In fact, the only way you can really tell that there’s anything the matter with him is that he doesn’t speak, and he’s always bulging out his eyes and staring straight ahead. The nice thing about Zombie Quentin is that you always know he’s paying attention.

724 dark shadows quentin rachel zombie

Like Zombie Jeremiah in late 1967, this is the original Haitian voodoo version of the zombie — returned to life by an evil magician, drained of willpower and personality, and forced to do terrible things.

In this case, Angelique wants Zombie Quentin to strangle the governess until she passes out, and then carry her to the cemetery and lay her in a grave, in some kind of grim protest against homeschooling.

But the interesting thing is that this image — a mindless hulk carrying an unconscious woman — doesn’t fit either version of the zombie story. This is a whole other monster.

724 white zombie madeleine neil

In fact, in White Zombie, the zombie is the girl. White Zombie was the first zombie movie, made in 1932, and they hadn’t quite got the hang of it yet.

The movie stars Bela Lugosi just a year after he made Dracula; 1932 is the year that he stopped appearing in movies called Oh, For a Man! and Viennese Nights, and started appearing in movies called Chandu the Magician and The Death Kiss.

In White Zombie, Bela plays Murder Legendre, a Haitian voodoo master with unearthly powers and a Hungarian accent. He has half a dozen zombie slaves, all guys that pissed him off one way or another, turned into mindless goons. Now he gets all the pleasure of bossing them around, with no danger of backchat or sass.

The good guys in the movie are a young couple named Neil and Madeleine who have come to Haiti to get married, for some reason that I don’t believe anybody ever mentions.

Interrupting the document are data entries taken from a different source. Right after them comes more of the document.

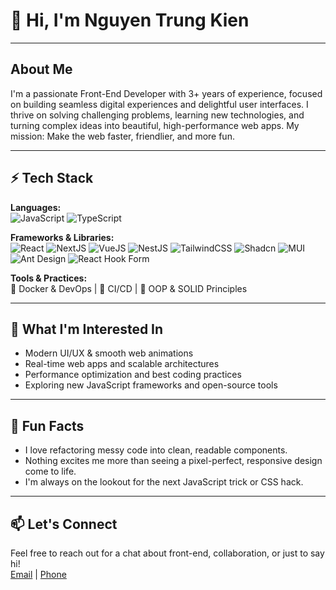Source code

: # 👋 Hi, I'm Nguyen Trung Kien

---

## About Me

I'm a passionate Front-End Developer with 3+ years of experience, focused on building seamless digital experiences and delightful user interfaces. I thrive on solving challenging problems, learning new technologies, and turning complex ideas into beautiful, high-performance web apps. My mission: Make the web faster, friendlier, and more fun.

---

## ⚡ Tech Stack

**Languages:**  
![JavaScript](https://img.shields.io/badge/-JavaScript-F7DF1E?logo=javascript&logoColor=333&style=flat-square) 
![TypeScript](https://img.shields.io/badge/-TypeScript-3178C6?logo=typescript&logoColor=fff&style=flat-square)

**Frameworks & Libraries:**  
![React](https://img.shields.io/badge/-React-61DAFB?logo=react&logoColor=333&style=flat-square)
![NextJS](https://img.shields.io/badge/-Next.js-000?logo=nextdotjs&logoColor=fff&style=flat-square)
![VueJS](https://img.shields.io/badge/-Vue.js-42b883?logo=vue.js&logoColor=fff&style=flat-square)
![NestJS](https://img.shields.io/badge/-NestJS-E0234E?logo=nestjs&logoColor=fff&style=flat-square)
![TailwindCSS](https://img.shields.io/badge/-TailwindCSS-38B2AC?logo=tailwindcss&logoColor=fff&style=flat-square)
![Shadcn](https://img.shields.io/badge/-Shadcn-000?style=flat-square)
![MUI](https://img.shields.io/badge/-MUI-007FFF?logo=mui&logoColor=fff&style=flat-square)
![Ant Design](https://img.shields.io/badge/-Antd-0170FE?logo=antdesign&logoColor=fff&style=flat-square)
![React Hook Form](https://img.shields.io/badge/-React%20Hook%20Form-EC5990?logo=reacthookform&logoColor=fff&style=flat-square)

**Tools & Practices:**  
🐳 Docker & DevOps | 🔧 CI/CD | 🧩 OOP & SOLID Principles

---

## 🌱 What I'm Interested In

- Modern UI/UX & smooth web animations
- Real-time web apps and scalable architectures
- Performance optimization and best coding practices
- Exploring new JavaScript frameworks and open-source tools

---

## 🚀 Fun Facts

- I love refactoring messy code into clean, readable components.
- Nothing excites me more than seeing a pixel-perfect, responsive design come to life.
- I'm always on the lookout for the next JavaScript trick or CSS hack.

---

## 📫 Let's Connect

Feel free to reach out for a chat about front-end, collaboration, or just to say hi!  
[Email](mailto:trungkien123456k@gmail.com) | [Phone](tel:0947170344)

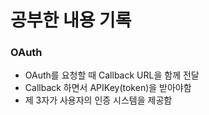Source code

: # 공부한 내용 기록

### OAuth
- OAuth를 요청할 때 Callback URL을 함께 전달   
- Callback 하면서 APIKey(token)을 받아야함   
- 제 3자가 사용자의 인증 시스템을 제공함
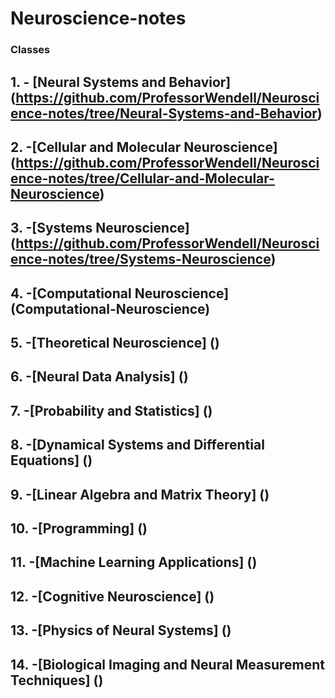 # Neuroscience-notes
### Classes
## 1. - [Neural Systems and Behavior] (https://github.com/ProfessorWendell/Neuroscience-notes/tree/Neural-Systems-and-Behavior)
## 2. -[Cellular and Molecular Neuroscience] (https://github.com/ProfessorWendell/Neuroscience-notes/tree/Cellular-and-Molecular-Neuroscience)
## 3. -[Systems Neuroscience] (https://github.com/ProfessorWendell/Neuroscience-notes/tree/Systems-Neuroscience)
## 4. -[Computational Neuroscience] (Computational-Neuroscience)
## 5. -[Theoretical Neuroscience] ()
## 6. -[Neural Data Analysis] ()
## 7. -[Probability and Statistics] ()
## 8. -[Dynamical Systems and Differential Equations] ()
## 9. -[Linear Algebra and Matrix Theory] ()
## 10. -[Programming] ()
## 11. -[Machine Learning Applications] ()
## 12. -[Cognitive Neuroscience] ()
## 13. -[Physics of Neural Systems] ()
## 14. -[Biological Imaging and Neural Measurement Techniques] ()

Charles, a plantation owner who they meet on the boat, has decided that he’s in love with Madeleine, and he contracts with Bela to drug her and turn her into a zombie.

They do it during the wedding, too, which is super douchey. Charles puts the magic potion on the flowers that she’s holding as she walks down the aisle, and she collapses mid-procession and dies. They bury her, and then Charles and Bela dig her up, and Bela hypnotizes her. Now she’s an empty shell, eternally staring off into nothing, and she lives in Charles’ house and looks decorative.

724 white zombie charles madeleine

The best scene in the movie is Madeleine all zombied out, sitting at a piano, staring off into space, and playing Liebestraum while Charles talks at her about how guilty he feels for doing this to her. She doesn’t care.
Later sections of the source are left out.